Lorsque les cases qui nécessitent le plus d’attention de la part du vendeur sont remplies (c’est notamment le cas de celles concernant les coordonnées bancaires du client), les échanges de type conversationnel se multiplient. Les interventions du vendeur, qui étaient jusqu’alors relativement courtes puisque menées de front avec son travail d’écriture, sont plus étendues. Les raisons de cette évolution sont doubles : le vendeur est plus libre de converser et il se doit de converser. En effet, l’étape finale de la démarche ne consiste pas simplement à remplir le contrat et à le faire signer. Le vendeur doit également « cimenter la vente » 708 . Il ne peut quitter le client dès l’obtention de sa signature.

Une fin de rencontre précipitée laisserait le particulier sur un sentiment défavorable concernant cette rencontre commerciale : un lien privilégié doit être conservé entre l’entreprise et les clients. En effet, dans la Vente Directe, le contrat peut être annulé dans les sept jours qui suivent sa signature. Le vendeur ne peut courir ce risque et prend alors le temps de « quitter convenablement » son interlocuteur. Il laisse ainsi libre cours aux conversations qui apparaissent. Dans cette séquence finale, ses ultimes actes d’application de la démarche-type seront d’essayer de renseigner les tout derniers cadres de la fiche. Le vendeur va glisser au cours des échanges la possibilité de parrainer une personne susceptible d’être intéressée par ce type d’encyclopédie (I56, 1002V) et va ensuite tenter de voir si le particulier, qui se trouve au chômage, est intéressé par la Vente Directe (I56, 1143V).
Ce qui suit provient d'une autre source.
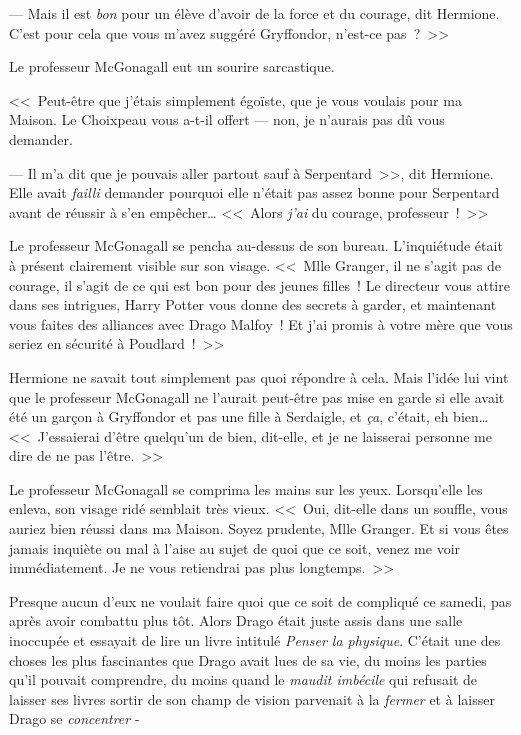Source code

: --- Mais il est \emph{bon} pour un élève d'avoir de la force et du courage, dit Hermione. C'est pour cela que vous m'avez suggéré Gryffondor, n'est-ce pas~?~>>

Le professeur McGonagall eut un sourire sarcastique.

<<~Peut-être que j'étais simplement égoïste, que je vous voulais pour ma Maison. Le Choixpeau vous a-t-il offert — non, je n'aurais pas dû vous demander.

--- Il m'a dit que je pouvais aller partout sauf à Serpentard~>>, dit Hermione. Elle avait \emph{failli} demander pourquoi elle n'était pas assez bonne pour Serpentard avant de réussir à s'en empêcher… <<~Alors \emph{j'ai} du courage, professeur~!~>>

Le professeur McGonagall se pencha au-dessus de son bureau. L'inquiétude était à présent clairement visible sur son visage. <<~Mlle Granger, il ne s'agit pas de courage, il s'agit de ce qui est bon pour des jeunes filles~! Le directeur vous attire dans ses intrigues, Harry Potter vous donne des secrets à garder, et maintenant vous faites des alliances avec Drago Malfoy~! Et j'ai promis à votre mère que vous seriez en sécurité à Poudlard~!~>>

Hermione ne savait tout simplement pas quoi répondre à cela. Mais l'idée lui vint que le professeur McGonagall ne l'aurait peut-être pas mise en garde si elle avait été un garçon à Gryffondor et pas une fille à Serdaigle, et \emph{ça}, c'était, eh bien… <<~J'essaierai d'être quelqu'un de bien, dit-elle, et je ne laisserai personne me dire de ne pas l'être.~>>

Le professeur McGonagall se comprima les mains sur les yeux. Lorsqu'elle les enleva, son visage ridé semblait très vieux. <<~Oui, dit-elle dans un souffle, vous auriez bien réussi dans ma Maison. Soyez prudente, Mlle Granger. Et si vous êtes jamais inquiète ou mal à l'aise au sujet de quoi que ce soit, venez me voir immédiatement. Je ne vous retiendrai pas plus longtemps.~>>


Presque aucun d'eux ne voulait faire quoi que ce soit de compliqué ce samedi, pas après avoir combattu plus tôt. Alors Drago était juste assis dans une salle inoccupée et essayait de lire un livre intitulé \emph{Penser la physique}. C'était une des choses les plus fascinantes que Drago avait lues de sa vie, du moins les parties qu'il pouvait comprendre, du moins quand le \emph{maudit imbécile} qui refusait de laisser ses livres sortir de son champ de vision parvenait à la \emph{fermer} et à laisser Drago se \emph{concentrer} -

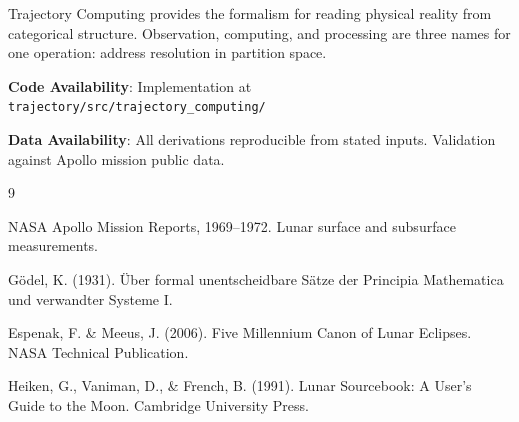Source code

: \documentclass[12pt,a4paper]{article}
\theoremstyle{definition}
\theoremstyle{remark}
\begin{document}
Trajectory Computing provides the formalism for reading physical reality from categorical structure. Observation, computing, and processing are three names for one operation: address resolution in partition space.

\vspace{1em}
\noindent\textbf{Code Availability}: Implementation at \texttt{trajectory/src/trajectory\_computing/}

\vspace{1em}
\noindent\textbf{Data Availability}: All derivations reproducible from stated inputs. Validation against Apollo mission public data.


\begin{thebibliography}{9}

NASA Apollo Mission Reports, 1969--1972. Lunar surface and subsurface measurements.

G\"{o}del, K. (1931). \"{U}ber formal unentscheidbare S\"{a}tze der Principia Mathematica und verwandter Systeme I.

Espenak, F. \& Meeus, J. (2006). Five Millennium Canon of Lunar Eclipses. NASA Technical Publication.

Heiken, G., Vaniman, D., \& French, B. (1991). Lunar Sourcebook: A User's Guide to the Moon. Cambridge University Press.

\end{thebibliography}
\end{document}
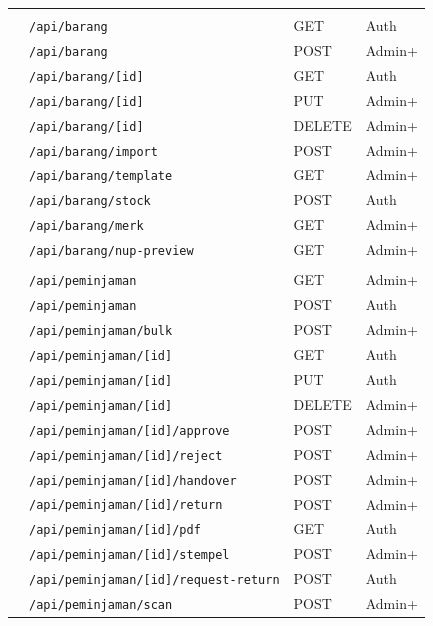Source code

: \documentclass[
  12pt,
  a4paper,
  oneside,
  final
]{report}
\begin{document}
\begin{longtable}[!htbp]{p{4cm} p{5cm} p{3cm} p{2.5cm}}
  \rowcolor{lightblue}\multicolumn{4}{l}{\textbf{Barang}} \\[4pt]
                   & \texttt{/api/barang}             & GET    & Auth \\
                   & \texttt{/api/barang}             & POST   & Admin+ \\
                   & \texttt{/api/barang/[id]}        & GET    & Auth \\
                   & \texttt{/api/barang/[id]}        & PUT    & Admin+ \\
                   & \texttt{/api/barang/[id]}        & DELETE & Admin+ \\
                   & \texttt{/api/barang/import}      & POST   & Admin+ \\
                   & \texttt{/api/barang/template}    & GET    & Admin+ \\
                   & \texttt{/api/barang/stock}      & POST   & Auth \\
                   & \texttt{/api/barang/merk}       & GET    & Admin+ \\
                   & \texttt{/api/barang/nup-preview} & GET    & Admin+ \\

  \rowcolor{lightblue}\multicolumn{4}{l}{\textbf{Peminjaman}} \\[4pt]
                   & \texttt{/api/peminjaman}        & GET    & Admin+ \\
                   & \texttt{/api/peminjaman}         & POST   & Auth \\
                   & \texttt{/api/peminjaman/bulk}    & POST   & Admin+ \\
                   & \texttt{/api/peminjaman/[id]}    & GET    & Auth \\
                   & \texttt{/api/peminjaman/[id]}    & PUT    & Auth \\
                   & \texttt{/api/peminjaman/[id]}    & DELETE & Admin+ \\
                   & \texttt{/api/peminjaman/[id]/approve}    & POST & Admin+ \\
                   & \texttt{/api/peminjaman/[id]/reject}     & POST & Admin+ \\
                   & \texttt{/api/peminjaman/[id]/handover}   & POST & Admin+ \\
                   & \texttt{/api/peminjaman/[id]/return}     & POST & Admin+ \\
                   & \texttt{/api/peminjaman/[id]/pdf}        & GET  & Auth \\
                   & \texttt{/api/peminjaman/[id]/stempel}    & POST & Admin+ \\
                   & \texttt{/api/peminjaman/[id]/request-return} & POST & Auth \\
                   & \texttt{/api/peminjaman/scan}             & POST & Admin+ \\


\end{longtable}
\end{document}

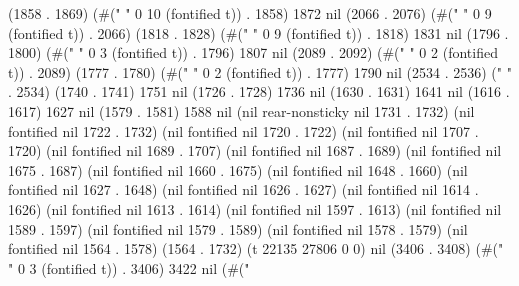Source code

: (1858 . 1869) (#("          " 0 10 (fontified t)) . 1858) 1872 nil (2066 . 2076) (#("         " 0 9 (fontified t)) . 2066) (1818 . 1828) (#("         " 0 9 (fontified t)) . 1818) 1831 nil (1796 . 1800) (#("   " 0 3 (fontified t)) . 1796) 1807 nil (2089 . 2092) (#("  " 0 2 (fontified t)) . 2089) (1777 . 1780) (#("  " 0 2 (fontified t)) . 1777) 1790 nil (2534 . 2536) (" " . 2534) (1740 . 1741) 1751 nil (1726 . 1728) 1736 nil (1630 . 1631) 1641 nil (1616 . 1617) 1627 nil (1579 . 1581) 1588 nil (nil rear-nonsticky nil 1731 . 1732) (nil fontified nil 1722 . 1732) (nil fontified nil 1720 . 1722) (nil fontified nil 1707 . 1720) (nil fontified nil 1689 . 1707) (nil fontified nil 1687 . 1689) (nil fontified nil 1675 . 1687) (nil fontified nil 1660 . 1675) (nil fontified nil 1648 . 1660) (nil fontified nil 1627 . 1648) (nil fontified nil 1626 . 1627) (nil fontified nil 1614 . 1626) (nil fontified nil 1613 . 1614) (nil fontified nil 1597 . 1613) (nil fontified nil 1589 . 1597) (nil fontified nil 1579 . 1589) (nil fontified nil 1578 . 1579) (nil fontified nil 1564 . 1578) (1564 . 1732) (t 22135 27806 0 0) nil (3406 . 3408) (#("   " 0 3 (fontified t)) . 3406) 3422 nil (#("
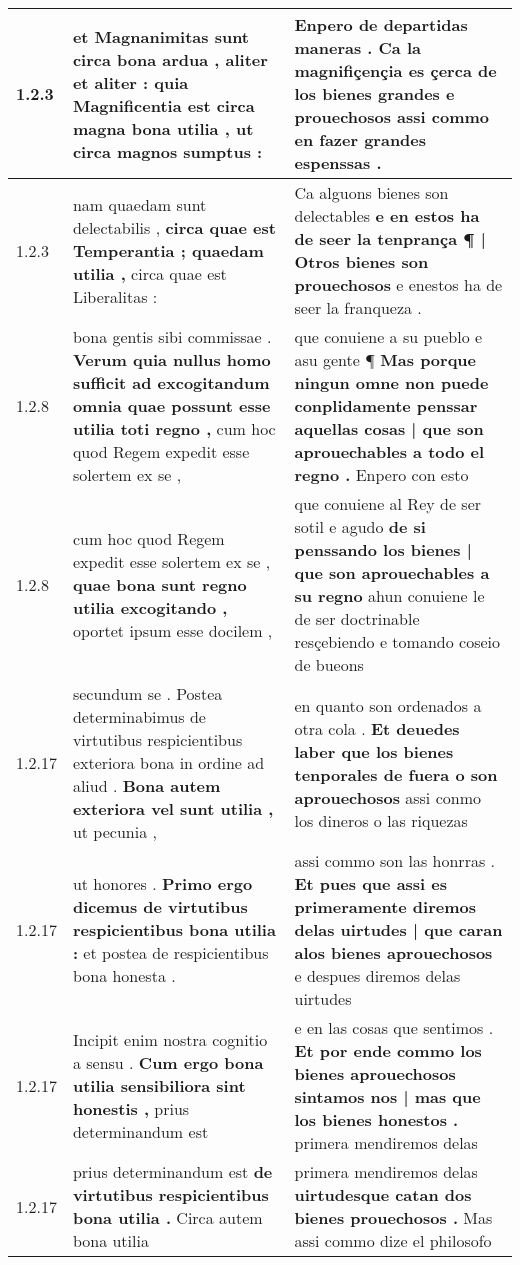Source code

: \begin{tabular}{|p{1cm}|p{6.5cm}|p{6.5cm}|}
1.2.3 & et Magnanimitas sunt circa bona ardua , aliter et aliter : \textbf{ quia Magnificentia est circa magna bona utilia , } ut circa magnos sumptus : & Enpero de departidas maneras . \textbf{ Ca la magnifiçençia es çerca de los bienes grandes e prouechosos } assi commo en fazer grandes espenssas . \\\hline
1.2.3 & nam quaedam sunt delectabilis , \textbf{ circa quae est Temperantia ; quaedam utilia , } circa quae est Liberalitas : & Ca alguons bienes son delectables \textbf{ e en estos ha de seer la tenprança ¶ | Otros bienes son prouechosos } e enestos ha de seer la franqueza . \\\hline
1.2.8 & bona gentis sibi commissae . \textbf{ Verum quia nullus homo sufficit ad excogitandum omnia quae possunt esse utilia toti regno , } cum hoc quod Regem expedit esse solertem ex se , & que conuiene a su pueblo e asu gente ¶ \textbf{ Mas porque ningun omne non puede conplidamente penssar aquellas cosas | que son aprouechables a todo el regno . } Enpero con esto \\\hline
1.2.8 & cum hoc quod Regem expedit esse solertem ex se , \textbf{ quae bona sunt regno utilia excogitando , } oportet ipsum esse docilem , & que conuiene al Rey de ser sotil e agudo \textbf{ de si penssando los bienes | que son aprouechables a su regno } ahun conuiene le de ser doctrinable resçebiendo e tomando coseio de bueons \\\hline
1.2.17 & secundum se . Postea determinabimus de virtutibus respicientibus exteriora bona in ordine ad aliud . \textbf{ Bona autem exteriora vel sunt utilia , } ut pecunia , & en quanto son ordenados a otra cola . \textbf{ Et deuedes laber que los bienes tenporales de fuera o son aprouechosos } assi conmo los dineros o las riquezas \\\hline
1.2.17 & ut honores . \textbf{ Primo ergo dicemus de virtutibus respicientibus bona utilia : } et postea de respicientibus bona honesta . & assi commo son las honrras . \textbf{ Et pues que assi es primeramente diremos delas uirtudes | que caran alos bienes aprouechosos } e despues diremos delas uirtudes \\\hline
1.2.17 & Incipit enim nostra cognitio a sensu . \textbf{ Cum ergo bona utilia sensibiliora sint honestis , } prius determinandum est & e en las cosas que sentimos . \textbf{ Et por ende commo los bienes aprouechosos sintamos nos | mas que los bienes honestos . } primera mendiremos delas \\\hline
1.2.17 & prius determinandum est \textbf{ de virtutibus respicientibus bona utilia . } Circa autem bona utilia & primera mendiremos delas \textbf{ uirtudesque catan dos bienes prouechosos . } Mas assi commo dize el philosofo \\\hline

\end{tabular}
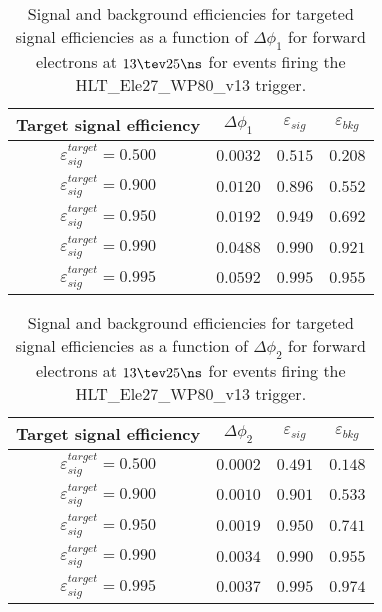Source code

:\clearpage

\begin{table}[!bht]
  \begin{center}
    \begin{tabular}{cccc}
      \hline
      Target signal efficiency & $\Delta\phi_1$ & $\varepsilon_{sig}$ & $\varepsilon_{bkg}$ \\ 
      \hline
      $\varepsilon_{sig}^{target} = 0.500$ & $  0.0032$ & $0.515$ & $0.208$ \\
      $\varepsilon_{sig}^{target} = 0.900$ & $  0.0120$ & $0.896$ & $0.552$ \\
      $\varepsilon_{sig}^{target} = 0.950$ & $  0.0192$ & $0.949$ & $0.692$ \\
      $\varepsilon_{sig}^{target} = 0.990$ & $  0.0488$ & $0.990$ & $0.921$ \\
      $\varepsilon_{sig}^{target} = 0.995$ & $  0.0592$ & $0.995$ & $0.955$ \\
      \hline
    \end{tabular}
    \caption{Signal and background efficiencies for targeted signal efficiencies as a function of $\Delta\phi_1$ for forward electrons at $13\tev 25\ns$ for events firing the HLT\_Ele27\_WP80\_v13 trigger.}
    \label{tab:eff_rej_phi1_beam_13_25_trigger_27_F}
  \end{center}
\end{table}

\clearpage

\begin{table}[!bht]
  \begin{center}
    \begin{tabular}{cccc}
      \hline
      Target signal efficiency & $\Delta\phi_2$ & $\varepsilon_{sig}$ & $\varepsilon_{bkg}$ \\ 
      \hline
      $\varepsilon_{sig}^{target} = 0.500$ & $  0.0002$ & $0.491$ & $0.148$ \\
      $\varepsilon_{sig}^{target} = 0.900$ & $  0.0010$ & $0.901$ & $0.533$ \\
      $\varepsilon_{sig}^{target} = 0.950$ & $  0.0019$ & $0.950$ & $0.741$ \\
      $\varepsilon_{sig}^{target} = 0.990$ & $  0.0034$ & $0.990$ & $0.955$ \\
      $\varepsilon_{sig}^{target} = 0.995$ & $  0.0037$ & $0.995$ & $0.974$ \\
      \hline
    \end{tabular}
    \caption{Signal and background efficiencies for targeted signal efficiencies as a function of $\Delta\phi_2$ for forward electrons at $13\tev 25\ns$ for events firing the HLT\_Ele27\_WP80\_v13 trigger.}
    \label{tab:eff_rej_phi2_beam_13_25_trigger_27_F}
  \end{center}
\end{table}

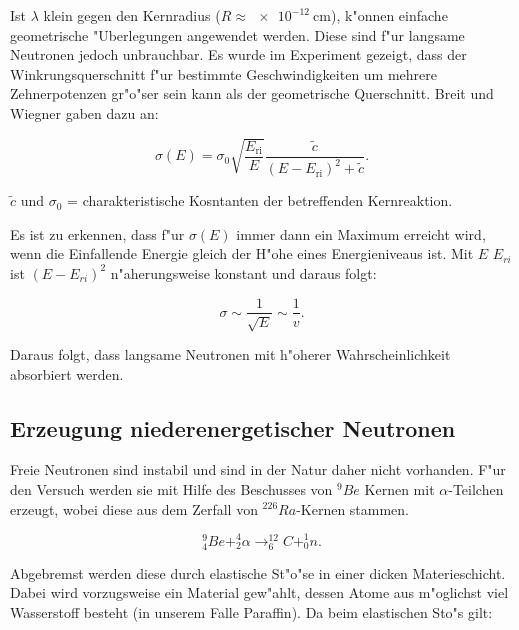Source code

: 			Ist $\lambda$ klein gegen den Kernradius ($R \approx \SI{e-12}{\centi\meter}$), k"onnen einfache geometrische "U\-ber\-le\-gung\-en angewendet werden.
			Diese sind f"ur langsame Neutronen jedoch unbrauchbar.
			Es wurde im Experiment gezeigt, dass der Winkrungsquerschnitt f"ur bestimmte Ge\-schwin\-dig\-kei\-ten um mehrere Zehnerpotenzen gr"o"ser sein kann als der geometrische Querschnitt.
			Breit und Wiegner gaben dazu an:

			\begin{equation*}
				\sigma(E) = \sigma_0 \sqrt{\frac{E_{\mathrm{ri}}}{E}} \frac{\tilde{c}}{(E - E_{\mathrm{ri}})^2 + \tilde{c}}.
			\end{equation*}

			\begin{center}
					\tiny{$\tilde{c}$ und $\sigma_0$ = charakteristische Kosntanten der betreffenden Kernreaktion}.
			\end{center}

			Es ist zu erkennen, dass f"ur $\sigma (E)$ immer dann ein Maximum erreicht wird, wenn die Einfallende Energie gleich der H"ohe eines Energieniveaus ist.
			Mit $E$ \ll $E_{ri}$ ist $(E - E_{ri})^2$ n"aherungsweise konstant und daraus folgt:

			\begin{equation}
				\sigma \sim \frac{1}{\sqrt{E}} \sim \frac{1}{v}.
			\end{equation}

			Daraus folgt, dass langsame Neutronen mit h"oherer Wahrscheinlichkeit absorbiert werden.

	\subsection{Erzeugung niederenergetischer Neutronen}
	\label{sub:erzeugung_niederenergetischer_neutronen}

		Freie Neutronen sind instabil und sind in der Natur daher nicht vorhanden.
		F"ur den Versuch werden sie mit Hilfe des Beschusses von $^9Be$ Kernen mit $\alpha$-Teilchen erzeugt, wobei diese aus dem Zerfall von $^{226}Ra$-Kernen stammen.

		\begin{equation*}
			^9_4Be + ^4_2\alpha \rightarrow ^{12}_6C +^1_0n.
		\end{equation*}

		Abgebremst werden diese durch elastische St"o"se in einer dicken Materieschicht.
		Dabei wird vorzugsweise ein Material gew"ahlt, dessen Atome aus m"oglichst viel Wasserstoff besteht (in unserem Falle Paraffin).
		Da beim elastischen Sto"s gilt:

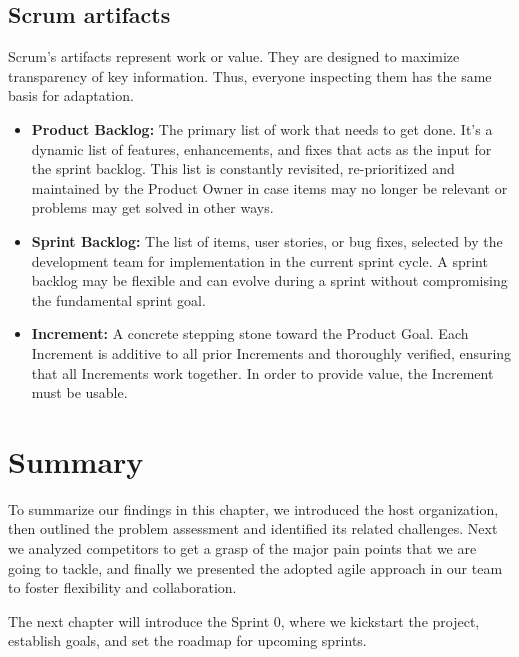\subsection{Scrum artifacts}
Scrum’s artifacts represent work or value. They are designed to maximize transparency of key information.
Thus, everyone inspecting them has the same basis for adaptation.

\begin{itemize}
      \item \textbf{Product Backlog:} The primary list of work that needs to get done. It's a dynamic list
            of features, enhancements, and fixes that acts as the input for the sprint backlog.
            This list is constantly revisited, re-prioritized and maintained by the Product Owner in case items
            may no longer be relevant or problems may get solved in other ways.
      \item \textbf{Sprint Backlog:} The list of items, user stories, or bug fixes, selected by the
            development team for implementation in the current sprint cycle. A sprint backlog may be flexible
            and can evolve during a sprint without compromising the fundamental sprint goal.
      \item \textbf{Increment:} A concrete stepping stone toward the Product Goal.
            Each Increment is additive to all prior Increments and thoroughly verified, ensuring that all
            Increments work together. In order to provide value, the Increment must be usable.
\end{itemize}
\raggedbottom

\section*{Summary}
To summarize our findings in this chapter, we introduced the host organization, then outlined the problem
assessment and identified its related challenges. Next we analyzed competitors to get a grasp of the major
pain points that we are going to tackle, and finally we presented the adopted agile approach in our team
to foster flexibility and collaboration.

The next chapter will introduce the Sprint 0, where we kickstart the project, establish goals, and set
the roadmap for upcoming sprints.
Le remplissage du contrat et les échanges qui suivent occupent un long moment de la démarche 709 . Même si l’on ne peut pas dire qu’ils n’en font pas partie, puisqu’ils concrétisent la vente et participent au fait que le particulier ne l’annule pas, ils se situent tout de même en marge des autres étapes. Les phases situées entre l’ouverture de la porte et l’obtention de l’accord du particulier sont celles qui sont réellement le cœur de la démarche. Ce sont elles qui amènent un accord quant à l’achat d’un produit de la part d’un particulier démarché sur son lieu de résidence sans l’avoir voulu. Dans cette large première partie de la démarche, cet accord n’est, certes, qu’oral — il sera concrétisé par la signature du contrat écrit — mais il est bien réel. La preuve en est que lorsque cet accord oral est obtenu, personne ne refuse de signer le document qui l’officialise et que, dans les démarches que nous avons suivies, aucune n’a fait l’objet d’une annulation ultérieure de la part du client.

Notes
707.

C’est d’ailleurs parfois à ce moment-là que notre rôle dans la démarche est évoqué (« et vous vous prenez des notes/ » I56, 605C).

708.

Cette expression est employée par les vendeurs.

709.

Dans cette interaction n°56, ils s’étendent entre l’intervention 575V et 1214V. Le nombre de tours de parole est alors quasiment identique à celui de la première partie de la démarche (même s’il n’y a pas forcément de correspondance entre ce nombre et la durée de chacune des parties).